Autoridades dos EUA disseram que os vistos foram emitidos para todos os jogadores iranianos e “equipe de apoio necessária” antes da estreia do time, mas que o Irã não teria permissão para “abusar deste sistema para contrabandear terroristas para os Estados Unidos sob falsos pretextos”.

Com torcedores do Haiti, Senegal, Costa do Marfim e Irã impossibilitados de solicitar vistos para entrar nos EUA e apoiar seus times, as boas-vindas de iranianos e iraquianos não foram totalmente inesperadas.

A seleção iraniana chegou ao México antes da Copa do Mundo. Até a última quarta-feira, a equipe não havia recebido o visto para os EUA e optou por se basear em Tijuana.

O iraquiano Aymen Hussein foi detido e interrogado durante cerca de sete horas no aeroporto O’Hare de Chicago, depois de chegar com a equipe na manhã de sábado.

Trump parece não ter intenção de usar a Copa do Mundo para apresentar ao mundo uma imagem diferente de si mesmo e dos Estados Unidos. Porque ele tem certeza absoluta de que existe uma imagem que não precisa ser consertada no momento.

Muitos diriam que Putin é um anfitrião mais inteligente que Trump. Ele habilmente buscou benefícios promocionais das enormes somas que gastou na Copa do Mundo e, pelo menos por algum tempo, seu país encontrou justificativa. Trump não tem tal sutileza ou nuance.

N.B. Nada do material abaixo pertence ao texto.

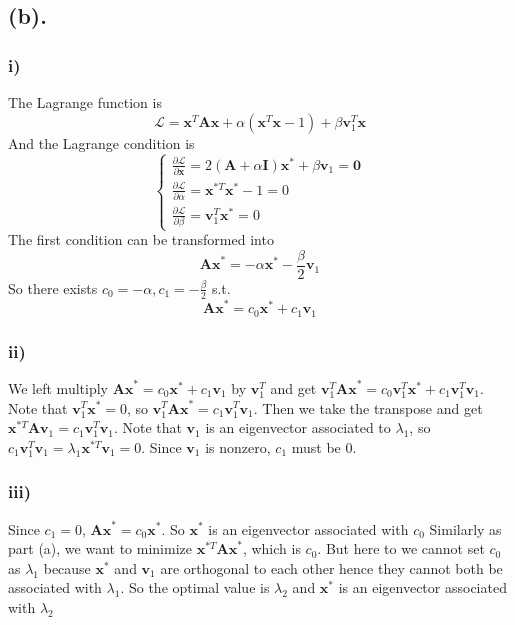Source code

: \documentclass[12pt,letterpaper]{article}
\begin{document}
\subsection*{(b).}
\subsubsection*{i)}
The Lagrange function is
$$\mathcal{L}=\boldsymbol{x}^T\boldsymbol{Ax}+\alpha(\boldsymbol{x}^T\boldsymbol{x}-1)+\beta\boldsymbol{v}_1^T\boldsymbol{x}$$
And the Lagrange condition is 
$$\begin{cases}
\frac{\partial\mathcal{L}}{\partial \boldsymbol{x}}=2(\boldsymbol{A}+\alpha\boldsymbol{I})\boldsymbol{x^*}+\beta\boldsymbol{v}_1=\boldsymbol{0}\\
\frac{\partial\mathcal{L}}{\partial\alpha}=\boldsymbol{x}^{*T}\boldsymbol{x}^*-1=0\\
\frac{\partial\mathcal{L}}{\partial\beta}=\boldsymbol{v}_1^T\boldsymbol{x}^*=0
\end{cases}$$
The first condition can be transformed into $$\boldsymbol{Ax}^*=-\alpha\boldsymbol{x}^*-\frac{\beta}{2}\boldsymbol{v}_1$$
So there exists $c_0=-\alpha,c_1=-\frac{\beta}{2}$ s.t.
$$\boldsymbol{Ax}^*=c_0\boldsymbol{x}^*+c_1\boldsymbol{v}_1$$
\subsubsection*{ii)}
We left multiply $\boldsymbol{Ax}^*=c_0\boldsymbol{x}^*+c_1\boldsymbol{v}_1$ by $\boldsymbol{v}_1^T$ and get $\boldsymbol{v}_1^T\boldsymbol{Ax}^*=c_0\boldsymbol{v}_1^T\boldsymbol{x}^*+c_1\boldsymbol{v}_1^T\boldsymbol{v}_1$. Note that $\boldsymbol{v}_1^T\boldsymbol{x}^*=0$, so $\boldsymbol{v}_1^T\boldsymbol{Ax}^*=c_1\boldsymbol{v}_1^T\boldsymbol{v}_1$. Then we take the transpose and get $\boldsymbol{x}^{*T}\boldsymbol{Av}_1=c_1\boldsymbol{v}_1^T\boldsymbol{v}_1$. Note that $\boldsymbol{v}_1$ is an eigenvector associated to $\lambda_1$, so $c_1\boldsymbol{v}_1^T\boldsymbol{v}_1=\lambda_1\boldsymbol{x}^{*T}\boldsymbol{v}_1=0$. Since $\boldsymbol{v}_1$ is nonzero, $c_1$ must be 0.
\subsubsection*{iii)}
Since $c_1=0$, $\boldsymbol{Ax}^*=c_0\boldsymbol{x}^*$. So $\boldsymbol{x}^*$ is an eigenvector associated with $c_0$ Similarly as part (a), we want to minimize $\boldsymbol{x}^{*T}\boldsymbol{Ax}^*$, which is $c_0$. But here to we cannot set $c_0$ as $\lambda_1$ because $\boldsymbol{x}^*$ and $\boldsymbol{v}_1$ are orthogonal to each other hence they cannot both be associated with $\lambda_1$. So the optimal value is $\lambda_2$ and $\boldsymbol{x}^*$ is an eigenvector associated with $\lambda_2$
\end{document}
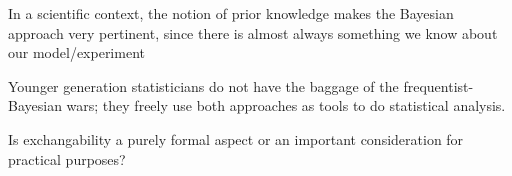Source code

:   \I 
In a scientific context, the notion of prior knowledge makes the Bayesian approach very pertinent, since there is almost always something we know about our model/experiment

  \I Younger generation statisticians do not have the baggage of the frequentist-Bayesian wars;
    they freely use both approaches as tools to do statistical analysis. 

  \I Is exchangability a purely formal aspect or an important consideration for practical
    purposes? 
\ei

Infelizmente para o presidente americano, a Copa do Mundo é notoriamente difícil de ser controlada pelos líderes. O longo discurso de Putin no jogo de abertura do torneio de 2018 foi abafado pela conversa dos torcedores que desistiram de ouvi-lo. A presidente brasileira Dilma Rousseff foi vaiada por torcedores durante seu discurso na cerimônia de abertura da Copa do Mundo de 2014 de seu país.

Trump será colocado na posição de não saber quem terá qual impacto no torneio. Se a América estiver em dificuldades, como sugere o seu crescimento, faltar-lhe-á o símbolo mais óbvio do orgulho MAGA. E há uma clara possibilidade de os Estados Unidos enfrentarem um Irão altamente motivado nos 16 avos-de-final.

“Sim”, disse Ghalenoei sobre a perspectiva. futebol mundial Entrevista para revista. ‘Nós abraçamos as possibilidades!’